#### EXCERPTED RECORDS ####

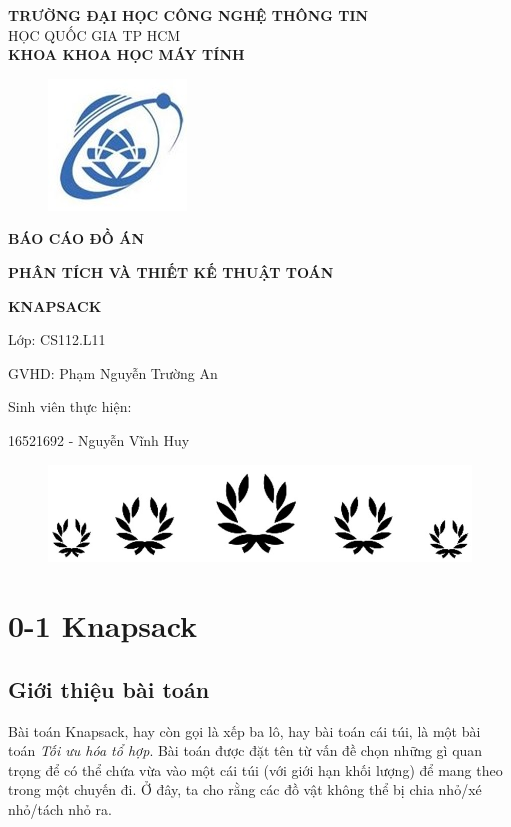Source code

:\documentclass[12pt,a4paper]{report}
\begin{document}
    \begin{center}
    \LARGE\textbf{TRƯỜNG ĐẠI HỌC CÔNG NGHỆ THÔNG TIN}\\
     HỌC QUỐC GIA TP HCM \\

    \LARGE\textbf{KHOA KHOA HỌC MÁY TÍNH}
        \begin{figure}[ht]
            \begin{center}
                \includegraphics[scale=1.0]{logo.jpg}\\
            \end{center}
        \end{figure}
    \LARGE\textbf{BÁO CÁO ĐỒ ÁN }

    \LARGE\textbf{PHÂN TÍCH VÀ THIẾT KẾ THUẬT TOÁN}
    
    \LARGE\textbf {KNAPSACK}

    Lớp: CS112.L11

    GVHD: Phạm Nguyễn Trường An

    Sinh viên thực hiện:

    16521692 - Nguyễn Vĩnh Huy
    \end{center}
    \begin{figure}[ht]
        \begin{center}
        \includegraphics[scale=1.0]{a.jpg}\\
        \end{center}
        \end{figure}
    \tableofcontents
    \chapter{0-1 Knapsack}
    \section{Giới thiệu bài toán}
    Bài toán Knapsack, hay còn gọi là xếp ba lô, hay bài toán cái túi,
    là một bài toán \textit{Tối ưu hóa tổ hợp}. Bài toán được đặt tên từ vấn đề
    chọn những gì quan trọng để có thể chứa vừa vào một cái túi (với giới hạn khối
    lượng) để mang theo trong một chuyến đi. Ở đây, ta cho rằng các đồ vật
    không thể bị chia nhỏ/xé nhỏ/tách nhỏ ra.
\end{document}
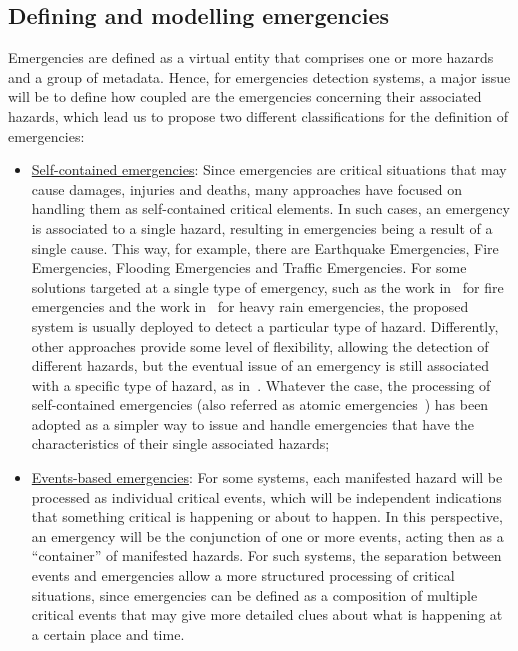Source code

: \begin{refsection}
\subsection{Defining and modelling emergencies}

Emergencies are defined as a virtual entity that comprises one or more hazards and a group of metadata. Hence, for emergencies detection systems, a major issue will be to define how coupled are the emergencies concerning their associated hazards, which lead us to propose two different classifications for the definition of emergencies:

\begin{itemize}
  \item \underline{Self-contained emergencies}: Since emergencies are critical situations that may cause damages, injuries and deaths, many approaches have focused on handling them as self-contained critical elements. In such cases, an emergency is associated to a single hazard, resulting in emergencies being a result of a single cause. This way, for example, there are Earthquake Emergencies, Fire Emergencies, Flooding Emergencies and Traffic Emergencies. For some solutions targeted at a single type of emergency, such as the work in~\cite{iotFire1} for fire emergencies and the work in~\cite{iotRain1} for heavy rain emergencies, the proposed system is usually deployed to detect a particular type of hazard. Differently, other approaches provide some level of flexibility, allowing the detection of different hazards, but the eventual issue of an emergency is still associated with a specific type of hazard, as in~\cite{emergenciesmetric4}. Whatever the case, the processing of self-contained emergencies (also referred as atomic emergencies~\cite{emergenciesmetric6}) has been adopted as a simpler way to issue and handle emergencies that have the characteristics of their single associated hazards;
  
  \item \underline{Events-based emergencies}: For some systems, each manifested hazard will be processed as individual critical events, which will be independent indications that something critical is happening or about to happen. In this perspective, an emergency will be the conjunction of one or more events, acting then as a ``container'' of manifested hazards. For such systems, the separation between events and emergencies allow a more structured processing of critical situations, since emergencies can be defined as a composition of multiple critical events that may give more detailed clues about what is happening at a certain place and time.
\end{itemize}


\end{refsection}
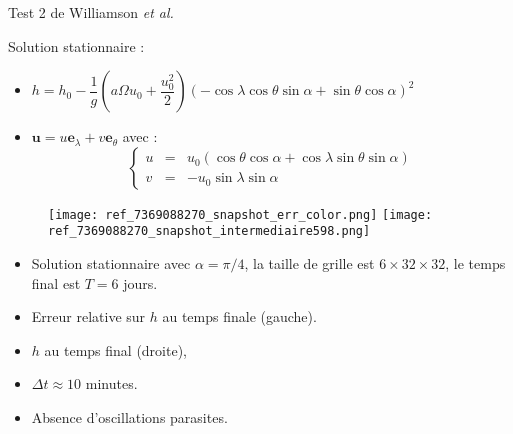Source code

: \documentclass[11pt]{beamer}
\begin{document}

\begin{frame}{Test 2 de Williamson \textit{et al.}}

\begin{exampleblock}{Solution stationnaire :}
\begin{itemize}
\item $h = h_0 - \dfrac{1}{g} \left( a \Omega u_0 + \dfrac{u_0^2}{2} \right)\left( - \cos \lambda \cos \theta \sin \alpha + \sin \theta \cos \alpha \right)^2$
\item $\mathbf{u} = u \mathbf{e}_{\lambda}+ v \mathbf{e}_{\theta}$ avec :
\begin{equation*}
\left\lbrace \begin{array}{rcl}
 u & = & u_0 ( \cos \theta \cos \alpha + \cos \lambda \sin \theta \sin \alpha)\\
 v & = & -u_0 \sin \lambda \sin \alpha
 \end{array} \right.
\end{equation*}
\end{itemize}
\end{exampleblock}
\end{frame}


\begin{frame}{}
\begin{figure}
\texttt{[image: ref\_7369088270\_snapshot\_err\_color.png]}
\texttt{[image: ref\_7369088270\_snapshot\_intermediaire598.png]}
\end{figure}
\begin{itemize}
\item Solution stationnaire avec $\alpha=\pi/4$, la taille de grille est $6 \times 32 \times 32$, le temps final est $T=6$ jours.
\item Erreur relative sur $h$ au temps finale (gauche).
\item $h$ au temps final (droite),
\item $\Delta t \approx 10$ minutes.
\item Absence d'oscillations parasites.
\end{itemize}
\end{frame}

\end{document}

####
#### EXCERPTED RECORDS ####

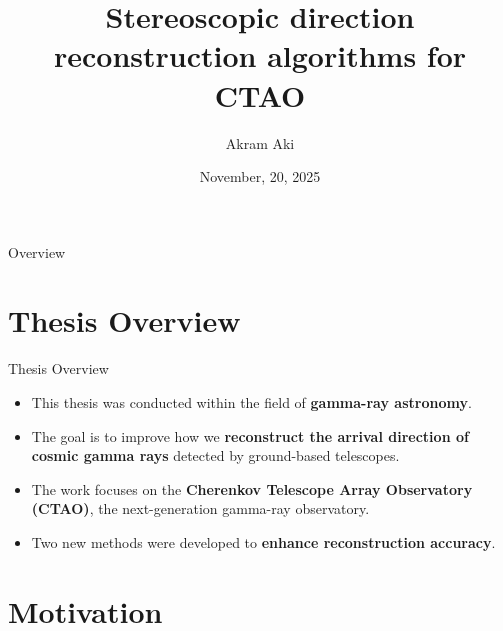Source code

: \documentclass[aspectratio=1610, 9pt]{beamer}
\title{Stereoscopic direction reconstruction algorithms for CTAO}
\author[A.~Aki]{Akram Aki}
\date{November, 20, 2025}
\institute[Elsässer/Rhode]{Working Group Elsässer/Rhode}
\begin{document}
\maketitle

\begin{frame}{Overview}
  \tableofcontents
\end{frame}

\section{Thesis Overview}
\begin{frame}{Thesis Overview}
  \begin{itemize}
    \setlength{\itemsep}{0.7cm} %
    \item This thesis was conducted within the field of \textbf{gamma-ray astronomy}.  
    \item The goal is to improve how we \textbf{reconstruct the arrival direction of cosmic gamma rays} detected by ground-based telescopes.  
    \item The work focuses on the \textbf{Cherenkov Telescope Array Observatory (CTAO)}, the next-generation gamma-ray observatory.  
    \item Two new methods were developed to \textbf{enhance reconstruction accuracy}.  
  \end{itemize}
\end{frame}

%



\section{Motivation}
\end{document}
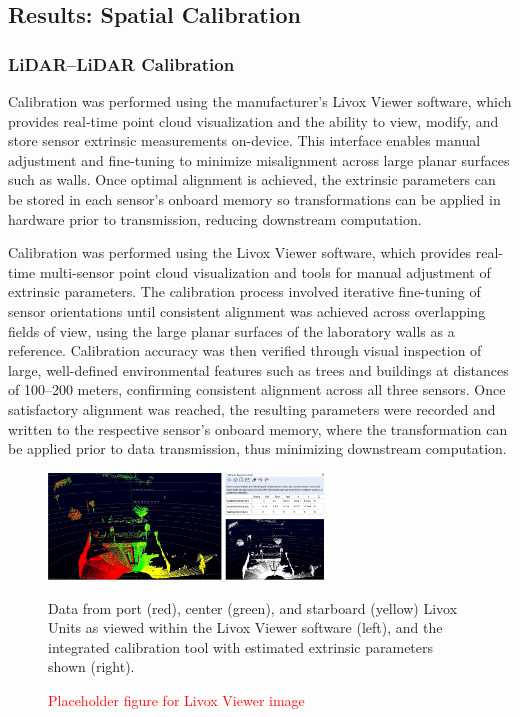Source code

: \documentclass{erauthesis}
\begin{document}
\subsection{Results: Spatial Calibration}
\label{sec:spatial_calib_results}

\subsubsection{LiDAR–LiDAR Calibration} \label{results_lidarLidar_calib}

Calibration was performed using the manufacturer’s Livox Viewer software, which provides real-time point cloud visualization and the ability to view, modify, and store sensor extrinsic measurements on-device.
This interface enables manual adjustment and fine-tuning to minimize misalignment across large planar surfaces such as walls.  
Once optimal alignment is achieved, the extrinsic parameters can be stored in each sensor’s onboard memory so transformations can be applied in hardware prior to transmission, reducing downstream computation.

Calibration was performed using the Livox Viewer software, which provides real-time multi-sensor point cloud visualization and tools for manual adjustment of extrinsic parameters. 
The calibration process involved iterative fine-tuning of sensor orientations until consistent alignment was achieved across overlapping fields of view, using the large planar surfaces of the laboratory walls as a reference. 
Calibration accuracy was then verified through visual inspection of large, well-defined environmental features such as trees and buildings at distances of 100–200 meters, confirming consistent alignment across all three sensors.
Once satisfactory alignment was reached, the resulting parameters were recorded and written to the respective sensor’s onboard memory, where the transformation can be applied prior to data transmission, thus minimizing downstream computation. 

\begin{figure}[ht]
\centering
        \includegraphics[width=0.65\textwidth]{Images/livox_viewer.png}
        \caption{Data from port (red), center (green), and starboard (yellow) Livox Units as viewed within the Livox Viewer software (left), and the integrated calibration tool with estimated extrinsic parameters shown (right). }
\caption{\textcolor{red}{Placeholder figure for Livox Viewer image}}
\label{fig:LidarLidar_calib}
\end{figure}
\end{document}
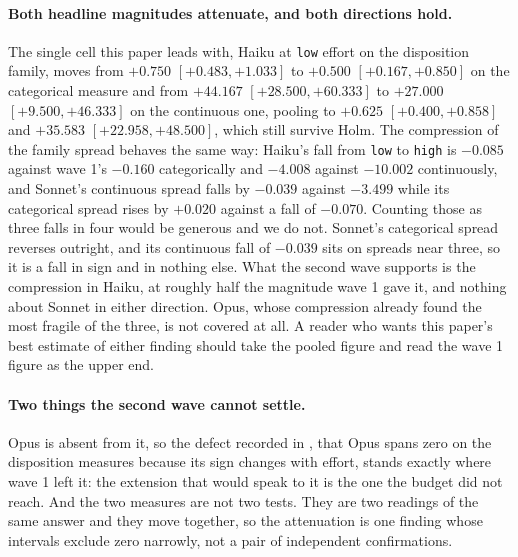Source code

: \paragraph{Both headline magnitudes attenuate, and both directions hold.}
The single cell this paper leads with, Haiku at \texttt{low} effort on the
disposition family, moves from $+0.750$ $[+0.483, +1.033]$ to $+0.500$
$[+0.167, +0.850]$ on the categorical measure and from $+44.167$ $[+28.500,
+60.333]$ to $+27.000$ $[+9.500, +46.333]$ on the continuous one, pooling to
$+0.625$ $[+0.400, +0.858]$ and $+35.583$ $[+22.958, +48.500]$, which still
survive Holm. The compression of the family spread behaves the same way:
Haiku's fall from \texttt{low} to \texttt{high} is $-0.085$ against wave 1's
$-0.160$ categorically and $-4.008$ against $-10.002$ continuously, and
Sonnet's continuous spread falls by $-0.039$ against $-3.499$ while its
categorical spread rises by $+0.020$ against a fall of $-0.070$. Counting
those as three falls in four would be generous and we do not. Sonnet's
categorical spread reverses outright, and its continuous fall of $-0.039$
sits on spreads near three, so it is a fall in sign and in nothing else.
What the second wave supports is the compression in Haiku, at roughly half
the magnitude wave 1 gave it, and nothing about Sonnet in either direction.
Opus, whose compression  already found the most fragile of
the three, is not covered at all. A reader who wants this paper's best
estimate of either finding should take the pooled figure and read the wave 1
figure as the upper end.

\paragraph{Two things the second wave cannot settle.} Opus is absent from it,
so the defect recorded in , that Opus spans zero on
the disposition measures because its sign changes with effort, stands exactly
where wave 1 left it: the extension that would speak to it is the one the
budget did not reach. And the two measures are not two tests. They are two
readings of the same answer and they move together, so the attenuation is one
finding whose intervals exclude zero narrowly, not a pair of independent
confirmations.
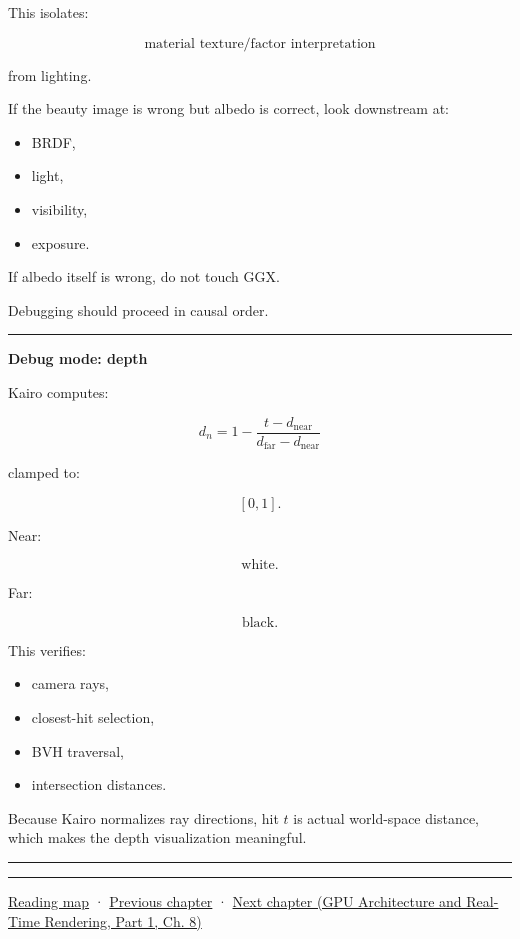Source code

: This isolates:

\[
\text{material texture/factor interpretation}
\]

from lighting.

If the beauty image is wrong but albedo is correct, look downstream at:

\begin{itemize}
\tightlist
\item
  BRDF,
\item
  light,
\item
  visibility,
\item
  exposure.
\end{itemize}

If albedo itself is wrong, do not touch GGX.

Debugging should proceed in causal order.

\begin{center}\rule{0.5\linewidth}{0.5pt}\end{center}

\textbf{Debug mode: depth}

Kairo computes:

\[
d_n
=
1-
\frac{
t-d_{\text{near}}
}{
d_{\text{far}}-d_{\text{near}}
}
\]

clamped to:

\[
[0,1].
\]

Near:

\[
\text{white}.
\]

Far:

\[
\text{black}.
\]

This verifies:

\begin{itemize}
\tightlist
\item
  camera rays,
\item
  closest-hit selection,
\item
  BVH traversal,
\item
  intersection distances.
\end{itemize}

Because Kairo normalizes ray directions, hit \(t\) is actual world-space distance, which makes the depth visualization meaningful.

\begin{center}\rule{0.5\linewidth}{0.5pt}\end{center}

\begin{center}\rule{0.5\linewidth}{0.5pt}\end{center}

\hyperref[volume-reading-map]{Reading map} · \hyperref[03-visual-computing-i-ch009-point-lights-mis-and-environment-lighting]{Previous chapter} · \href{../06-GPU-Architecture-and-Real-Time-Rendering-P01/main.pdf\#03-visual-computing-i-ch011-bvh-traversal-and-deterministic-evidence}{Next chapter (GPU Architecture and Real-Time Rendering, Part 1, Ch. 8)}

####

Locate the lines above that hold the word "Nguyễn". Show every one of them.

[OUTPUT FOR THIS TASK]
    GVHD: Phạm Nguyễn Trường An
    16521692 - Nguyễn Vĩnh Huy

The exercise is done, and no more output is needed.